## EXERCISE DIRECTIONS
I need the number of lines in the data that include "Estimated"; reply with that number alone.

++++ EXTRACTED INFORMATION ++++

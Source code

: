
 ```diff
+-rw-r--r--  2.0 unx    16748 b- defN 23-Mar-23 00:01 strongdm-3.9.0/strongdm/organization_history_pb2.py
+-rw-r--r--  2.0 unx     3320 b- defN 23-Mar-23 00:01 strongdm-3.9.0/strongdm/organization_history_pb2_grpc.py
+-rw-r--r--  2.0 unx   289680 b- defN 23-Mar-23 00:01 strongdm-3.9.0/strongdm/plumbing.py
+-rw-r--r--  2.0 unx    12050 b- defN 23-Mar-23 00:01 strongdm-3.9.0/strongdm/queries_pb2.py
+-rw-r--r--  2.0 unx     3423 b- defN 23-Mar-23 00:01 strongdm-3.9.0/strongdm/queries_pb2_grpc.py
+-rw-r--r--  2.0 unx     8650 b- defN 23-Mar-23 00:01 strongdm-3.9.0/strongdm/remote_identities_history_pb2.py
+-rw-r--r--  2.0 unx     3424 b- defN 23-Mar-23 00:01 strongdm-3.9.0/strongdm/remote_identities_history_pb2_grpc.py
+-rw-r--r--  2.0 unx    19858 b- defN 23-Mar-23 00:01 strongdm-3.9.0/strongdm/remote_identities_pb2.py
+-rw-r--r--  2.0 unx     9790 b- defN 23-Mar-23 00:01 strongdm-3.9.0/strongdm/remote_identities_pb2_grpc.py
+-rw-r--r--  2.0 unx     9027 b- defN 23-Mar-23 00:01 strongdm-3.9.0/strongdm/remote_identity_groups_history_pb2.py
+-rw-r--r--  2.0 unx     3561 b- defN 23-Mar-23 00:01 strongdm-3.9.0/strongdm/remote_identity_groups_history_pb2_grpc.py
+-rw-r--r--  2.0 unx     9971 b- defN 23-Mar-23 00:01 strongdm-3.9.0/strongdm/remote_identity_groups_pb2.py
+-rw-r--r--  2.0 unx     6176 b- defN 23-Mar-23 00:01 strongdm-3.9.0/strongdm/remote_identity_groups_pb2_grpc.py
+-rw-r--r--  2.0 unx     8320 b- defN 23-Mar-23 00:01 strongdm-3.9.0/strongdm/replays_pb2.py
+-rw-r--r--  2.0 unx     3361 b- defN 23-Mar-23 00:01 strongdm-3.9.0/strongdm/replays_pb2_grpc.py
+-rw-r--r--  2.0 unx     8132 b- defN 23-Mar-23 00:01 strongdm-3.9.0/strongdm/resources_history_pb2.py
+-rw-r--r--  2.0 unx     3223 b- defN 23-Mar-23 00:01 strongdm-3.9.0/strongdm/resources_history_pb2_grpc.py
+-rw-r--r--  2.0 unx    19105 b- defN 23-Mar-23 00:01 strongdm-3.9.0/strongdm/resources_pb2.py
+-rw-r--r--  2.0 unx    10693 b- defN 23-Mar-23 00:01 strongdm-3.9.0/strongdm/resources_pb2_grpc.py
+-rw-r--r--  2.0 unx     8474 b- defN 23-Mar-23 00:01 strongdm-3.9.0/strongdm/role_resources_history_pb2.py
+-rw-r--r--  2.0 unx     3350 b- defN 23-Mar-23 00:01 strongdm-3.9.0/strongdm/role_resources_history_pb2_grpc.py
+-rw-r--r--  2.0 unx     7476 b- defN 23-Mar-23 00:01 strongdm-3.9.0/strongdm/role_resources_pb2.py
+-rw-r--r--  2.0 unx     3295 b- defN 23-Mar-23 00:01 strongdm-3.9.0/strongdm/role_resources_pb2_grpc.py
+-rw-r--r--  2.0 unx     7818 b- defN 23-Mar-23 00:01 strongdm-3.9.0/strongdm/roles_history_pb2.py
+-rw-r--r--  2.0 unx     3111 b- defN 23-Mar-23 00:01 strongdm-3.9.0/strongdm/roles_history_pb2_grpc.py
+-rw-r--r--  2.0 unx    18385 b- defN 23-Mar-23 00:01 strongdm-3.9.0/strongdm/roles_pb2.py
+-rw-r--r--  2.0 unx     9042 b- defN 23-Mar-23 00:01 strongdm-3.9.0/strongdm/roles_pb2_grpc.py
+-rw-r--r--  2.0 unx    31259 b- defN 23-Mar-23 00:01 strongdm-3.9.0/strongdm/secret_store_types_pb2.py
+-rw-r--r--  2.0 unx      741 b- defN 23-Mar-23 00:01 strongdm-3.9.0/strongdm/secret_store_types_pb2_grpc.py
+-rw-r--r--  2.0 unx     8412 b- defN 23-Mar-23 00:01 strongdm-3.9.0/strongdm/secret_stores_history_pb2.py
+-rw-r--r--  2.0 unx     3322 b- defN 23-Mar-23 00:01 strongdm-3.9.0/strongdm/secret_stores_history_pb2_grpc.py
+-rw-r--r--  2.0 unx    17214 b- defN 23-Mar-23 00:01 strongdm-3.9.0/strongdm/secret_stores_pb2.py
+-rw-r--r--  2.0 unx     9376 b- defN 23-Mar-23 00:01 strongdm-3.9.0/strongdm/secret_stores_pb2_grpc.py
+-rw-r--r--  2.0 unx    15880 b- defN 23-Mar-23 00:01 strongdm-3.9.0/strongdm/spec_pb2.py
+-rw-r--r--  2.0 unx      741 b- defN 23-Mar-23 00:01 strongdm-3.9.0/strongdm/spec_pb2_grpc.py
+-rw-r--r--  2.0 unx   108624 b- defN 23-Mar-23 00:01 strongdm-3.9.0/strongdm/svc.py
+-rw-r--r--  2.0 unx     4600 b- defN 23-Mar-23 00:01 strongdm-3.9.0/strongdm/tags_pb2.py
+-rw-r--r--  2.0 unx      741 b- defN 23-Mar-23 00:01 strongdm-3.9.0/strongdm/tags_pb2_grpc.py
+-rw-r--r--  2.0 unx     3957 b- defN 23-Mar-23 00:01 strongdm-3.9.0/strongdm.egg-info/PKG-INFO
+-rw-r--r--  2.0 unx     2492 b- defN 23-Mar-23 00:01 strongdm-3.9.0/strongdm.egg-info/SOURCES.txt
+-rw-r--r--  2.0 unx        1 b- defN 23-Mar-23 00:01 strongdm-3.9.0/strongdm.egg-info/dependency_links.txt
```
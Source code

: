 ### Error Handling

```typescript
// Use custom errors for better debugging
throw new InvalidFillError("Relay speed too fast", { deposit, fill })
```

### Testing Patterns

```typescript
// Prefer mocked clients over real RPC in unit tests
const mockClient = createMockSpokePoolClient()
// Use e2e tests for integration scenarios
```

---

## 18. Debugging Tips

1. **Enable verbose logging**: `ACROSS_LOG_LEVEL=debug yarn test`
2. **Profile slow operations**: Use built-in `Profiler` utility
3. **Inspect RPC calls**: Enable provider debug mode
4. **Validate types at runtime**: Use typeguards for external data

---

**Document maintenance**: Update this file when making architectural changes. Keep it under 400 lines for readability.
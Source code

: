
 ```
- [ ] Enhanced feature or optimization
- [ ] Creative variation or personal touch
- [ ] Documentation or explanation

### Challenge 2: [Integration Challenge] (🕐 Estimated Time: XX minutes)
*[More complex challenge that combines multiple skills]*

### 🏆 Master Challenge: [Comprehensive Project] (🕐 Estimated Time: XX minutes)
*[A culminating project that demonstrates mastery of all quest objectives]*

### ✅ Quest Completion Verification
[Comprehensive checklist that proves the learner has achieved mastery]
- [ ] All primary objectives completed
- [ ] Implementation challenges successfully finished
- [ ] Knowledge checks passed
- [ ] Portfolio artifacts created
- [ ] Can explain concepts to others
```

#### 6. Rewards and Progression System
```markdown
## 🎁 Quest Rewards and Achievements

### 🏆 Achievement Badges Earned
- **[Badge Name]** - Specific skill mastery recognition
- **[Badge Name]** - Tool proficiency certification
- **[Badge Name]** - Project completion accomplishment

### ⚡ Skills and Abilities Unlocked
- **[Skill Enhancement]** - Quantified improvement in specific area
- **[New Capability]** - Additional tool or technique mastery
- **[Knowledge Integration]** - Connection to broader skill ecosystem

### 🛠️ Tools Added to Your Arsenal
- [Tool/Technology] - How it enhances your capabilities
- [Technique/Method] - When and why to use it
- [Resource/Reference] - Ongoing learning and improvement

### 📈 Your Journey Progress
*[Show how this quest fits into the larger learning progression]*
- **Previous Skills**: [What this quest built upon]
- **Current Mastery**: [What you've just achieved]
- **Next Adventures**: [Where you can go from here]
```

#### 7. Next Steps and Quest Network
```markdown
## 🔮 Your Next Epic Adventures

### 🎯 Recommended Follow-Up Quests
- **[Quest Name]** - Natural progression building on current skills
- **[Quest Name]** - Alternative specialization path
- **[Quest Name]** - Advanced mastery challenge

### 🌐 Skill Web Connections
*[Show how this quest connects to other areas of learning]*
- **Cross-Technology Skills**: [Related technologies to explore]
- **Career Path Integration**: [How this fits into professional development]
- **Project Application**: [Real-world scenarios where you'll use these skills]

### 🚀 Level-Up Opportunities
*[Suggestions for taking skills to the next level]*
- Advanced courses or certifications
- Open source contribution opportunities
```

++++

## WRITTEN RESPONSE
2